-- Task objective --
The records below are to be restated word for word; their pictures are not.

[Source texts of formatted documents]
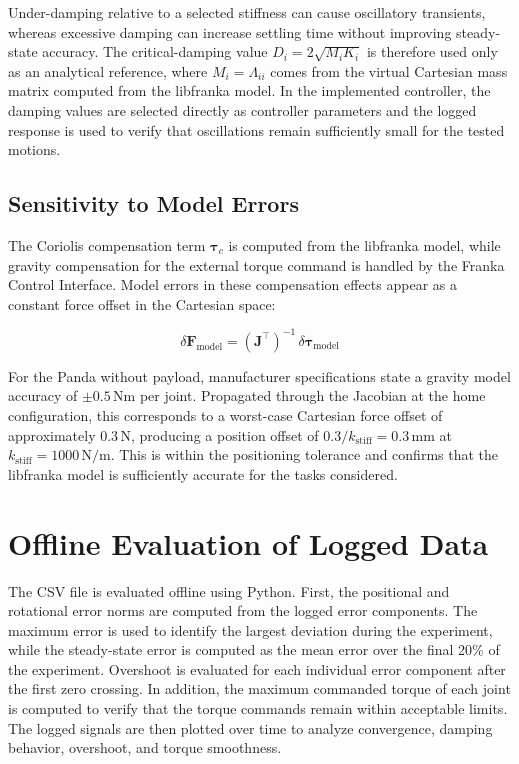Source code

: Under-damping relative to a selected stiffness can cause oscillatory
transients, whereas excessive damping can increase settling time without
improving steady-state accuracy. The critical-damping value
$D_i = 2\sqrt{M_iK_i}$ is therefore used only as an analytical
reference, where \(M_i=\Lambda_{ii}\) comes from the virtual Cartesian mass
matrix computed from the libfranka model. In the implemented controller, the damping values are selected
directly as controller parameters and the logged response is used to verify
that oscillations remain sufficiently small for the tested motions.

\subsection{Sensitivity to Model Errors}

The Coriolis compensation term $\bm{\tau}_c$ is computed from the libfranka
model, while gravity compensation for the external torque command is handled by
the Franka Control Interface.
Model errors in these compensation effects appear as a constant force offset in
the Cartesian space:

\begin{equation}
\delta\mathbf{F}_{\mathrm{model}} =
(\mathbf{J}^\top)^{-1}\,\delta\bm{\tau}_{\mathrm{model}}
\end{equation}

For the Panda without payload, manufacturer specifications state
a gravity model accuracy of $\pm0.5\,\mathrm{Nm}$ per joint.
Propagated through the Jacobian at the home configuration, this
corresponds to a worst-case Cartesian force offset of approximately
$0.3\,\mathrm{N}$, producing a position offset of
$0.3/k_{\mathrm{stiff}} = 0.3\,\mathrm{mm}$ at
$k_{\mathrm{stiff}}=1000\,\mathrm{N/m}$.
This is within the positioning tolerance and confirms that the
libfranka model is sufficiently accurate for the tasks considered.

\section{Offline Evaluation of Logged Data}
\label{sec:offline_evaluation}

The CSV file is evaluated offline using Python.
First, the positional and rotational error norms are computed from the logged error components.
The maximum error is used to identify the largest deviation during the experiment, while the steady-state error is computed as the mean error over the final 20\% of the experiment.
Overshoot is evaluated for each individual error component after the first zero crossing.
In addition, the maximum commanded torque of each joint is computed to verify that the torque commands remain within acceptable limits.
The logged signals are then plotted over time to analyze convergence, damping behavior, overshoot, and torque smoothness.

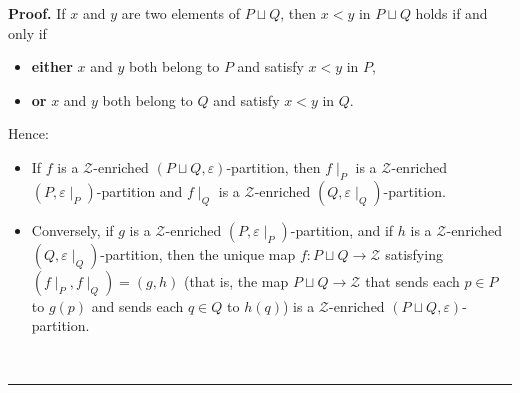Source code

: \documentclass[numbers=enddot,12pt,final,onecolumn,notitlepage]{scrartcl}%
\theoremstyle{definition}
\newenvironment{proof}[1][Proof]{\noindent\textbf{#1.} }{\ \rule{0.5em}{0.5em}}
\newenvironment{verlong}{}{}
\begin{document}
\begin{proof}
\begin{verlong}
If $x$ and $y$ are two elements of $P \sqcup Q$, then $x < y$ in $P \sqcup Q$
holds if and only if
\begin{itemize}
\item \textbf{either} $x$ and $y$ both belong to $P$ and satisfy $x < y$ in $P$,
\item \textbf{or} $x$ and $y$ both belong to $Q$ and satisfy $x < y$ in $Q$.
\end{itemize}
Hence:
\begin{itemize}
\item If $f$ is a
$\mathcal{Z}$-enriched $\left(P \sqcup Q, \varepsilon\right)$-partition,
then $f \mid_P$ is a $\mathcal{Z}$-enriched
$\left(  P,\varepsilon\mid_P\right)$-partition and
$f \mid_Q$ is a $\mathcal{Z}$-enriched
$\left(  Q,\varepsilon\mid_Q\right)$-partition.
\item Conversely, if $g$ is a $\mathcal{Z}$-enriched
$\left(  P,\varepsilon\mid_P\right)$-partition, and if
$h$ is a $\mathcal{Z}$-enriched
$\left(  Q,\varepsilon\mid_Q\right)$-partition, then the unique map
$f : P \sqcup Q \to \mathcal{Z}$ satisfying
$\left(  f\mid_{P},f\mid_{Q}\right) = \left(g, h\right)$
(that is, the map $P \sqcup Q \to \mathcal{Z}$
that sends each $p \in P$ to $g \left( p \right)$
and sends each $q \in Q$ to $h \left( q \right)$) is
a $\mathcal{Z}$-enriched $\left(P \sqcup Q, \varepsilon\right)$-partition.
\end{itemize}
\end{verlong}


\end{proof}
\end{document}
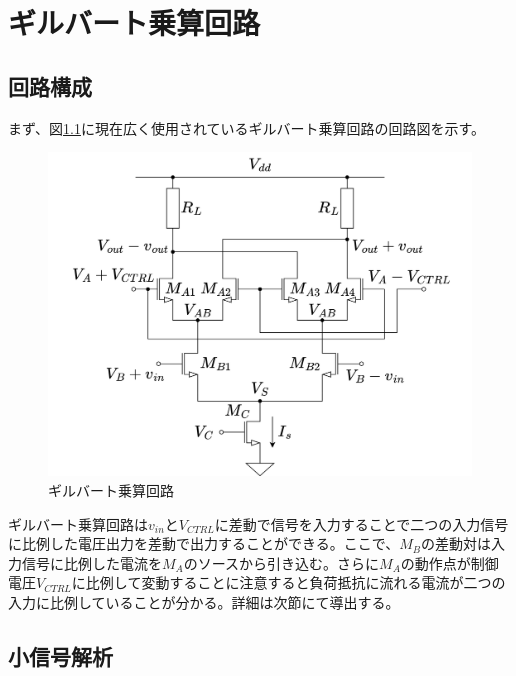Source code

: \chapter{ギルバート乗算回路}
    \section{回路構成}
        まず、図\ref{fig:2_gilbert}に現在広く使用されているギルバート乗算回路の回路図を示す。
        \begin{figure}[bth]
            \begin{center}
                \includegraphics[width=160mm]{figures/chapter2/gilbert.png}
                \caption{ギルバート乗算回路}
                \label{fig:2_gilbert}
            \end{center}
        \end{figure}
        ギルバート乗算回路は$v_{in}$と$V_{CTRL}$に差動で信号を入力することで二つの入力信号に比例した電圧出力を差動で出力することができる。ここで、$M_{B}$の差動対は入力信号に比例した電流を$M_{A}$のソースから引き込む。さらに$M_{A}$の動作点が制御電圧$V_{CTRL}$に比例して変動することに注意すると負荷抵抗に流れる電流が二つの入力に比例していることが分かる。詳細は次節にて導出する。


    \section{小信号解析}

-- Exercise output --
Source code

: Under-damping relative to a selected stiffness can cause oscillatory
transients, whereas excessive damping can increase settling time without
improving steady-state accuracy. The critical-damping value
$D_i = 2\sqrt{M_iK_i}$ is therefore used only as an analytical
reference, where \(M_i=\Lambda_{ii}\) comes from the virtual Cartesian mass
matrix computed from the libfranka model. In the implemented controller, the damping values are selected
directly as controller parameters and the logged response is used to verify
that oscillations remain sufficiently small for the tested motions.

\subsection{Sensitivity to Model Errors}

The Coriolis compensation term $\bm{\tau}_c$ is computed from the libfranka
model, while gravity compensation for the external torque command is handled by
the Franka Control Interface.
Model errors in these compensation effects appear as a constant force offset in
the Cartesian space:

\begin{equation}
\delta\mathbf{F}_{\mathrm{model}} =
(\mathbf{J}^\top)^{-1}\,\delta\bm{\tau}_{\mathrm{model}}
\end{equation}

For the Panda without payload, manufacturer specifications state
a gravity model accuracy of $\pm0.5\,\mathrm{Nm}$ per joint.
Propagated through the Jacobian at the home configuration, this
corresponds to a worst-case Cartesian force offset of approximately
$0.3\,\mathrm{N}$, producing a position offset of
$0.3/k_{\mathrm{stiff}} = 0.3\,\mathrm{mm}$ at
$k_{\mathrm{stiff}}=1000\,\mathrm{N/m}$.
This is within the positioning tolerance and confirms that the
libfranka model is sufficiently accurate for the tasks considered.

\section{Offline Evaluation of Logged Data}
\label{sec:offline_evaluation}

The CSV file is evaluated offline using Python.
First, the positional and rotational error norms are computed from the logged error components.
The maximum error is used to identify the largest deviation during the experiment, while the steady-state error is computed as the mean error over the final 20\% of the experiment.
Overshoot is evaluated for each individual error component after the first zero crossing.
In addition, the maximum commanded torque of each joint is computed to verify that the torque commands remain within acceptable limits.
The logged signals are then plotted over time to analyze convergence, damping behavior, overshoot, and torque smoothness.

Source code

: \documentclass[numbers=enddot,12pt,final,onecolumn,notitlepage]{scrartcl}%
\theoremstyle{definition}
\newenvironment{proof}[1][Proof]{\noindent\textbf{#1.} }{\ \rule{0.5em}{0.5em}}
\newenvironment{verlong}{}{}
\begin{document}
\begin{proof}
\begin{verlong}
If $x$ and $y$ are two elements of $P \sqcup Q$, then $x < y$ in $P \sqcup Q$
holds if and only if
\begin{itemize}
\item \textbf{either} $x$ and $y$ both belong to $P$ and satisfy $x < y$ in $P$,
\item \textbf{or} $x$ and $y$ both belong to $Q$ and satisfy $x < y$ in $Q$.
\end{itemize}
Hence:
\begin{itemize}
\item If $f$ is a
$\mathcal{Z}$-enriched $\left(P \sqcup Q, \varepsilon\right)$-partition,
then $f \mid_P$ is a $\mathcal{Z}$-enriched
$\left(  P,\varepsilon\mid_P\right)$-partition and
$f \mid_Q$ is a $\mathcal{Z}$-enriched
$\left(  Q,\varepsilon\mid_Q\right)$-partition.
\item Conversely, if $g$ is a $\mathcal{Z}$-enriched
$\left(  P,\varepsilon\mid_P\right)$-partition, and if
$h$ is a $\mathcal{Z}$-enriched
$\left(  Q,\varepsilon\mid_Q\right)$-partition, then the unique map
$f : P \sqcup Q \to \mathcal{Z}$ satisfying
$\left(  f\mid_{P},f\mid_{Q}\right) = \left(g, h\right)$
(that is, the map $P \sqcup Q \to \mathcal{Z}$
that sends each $p \in P$ to $g \left( p \right)$
and sends each $q \in Q$ to $h \left( q \right)$) is
a $\mathcal{Z}$-enriched $\left(P \sqcup Q, \varepsilon\right)$-partition.
\end{itemize}
\end{verlong}


\end{proof}
\end{document}
Source code

: \chapter{ギルバート乗算回路}
    \section{回路構成}
        まず、図\ref{fig:2_gilbert}に現在広く使用されているギルバート乗算回路の回路図を示す。
        \begin{figure}[bth]
            \begin{center}
                \includegraphics[width=160mm]{figures/chapter2/gilbert.png}
                \caption{ギルバート乗算回路}
                \label{fig:2_gilbert}
            \end{center}
        \end{figure}
        ギルバート乗算回路は$v_{in}$と$V_{CTRL}$に差動で信号を入力することで二つの入力信号に比例した電圧出力を差動で出力することができる。ここで、$M_{B}$の差動対は入力信号に比例した電流を$M_{A}$のソースから引き込む。さらに$M_{A}$の動作点が制御電圧$V_{CTRL}$に比例して変動することに注意すると負荷抵抗に流れる電流が二つの入力に比例していることが分かる。詳細は次節にて導出する。


    \section{小信号解析}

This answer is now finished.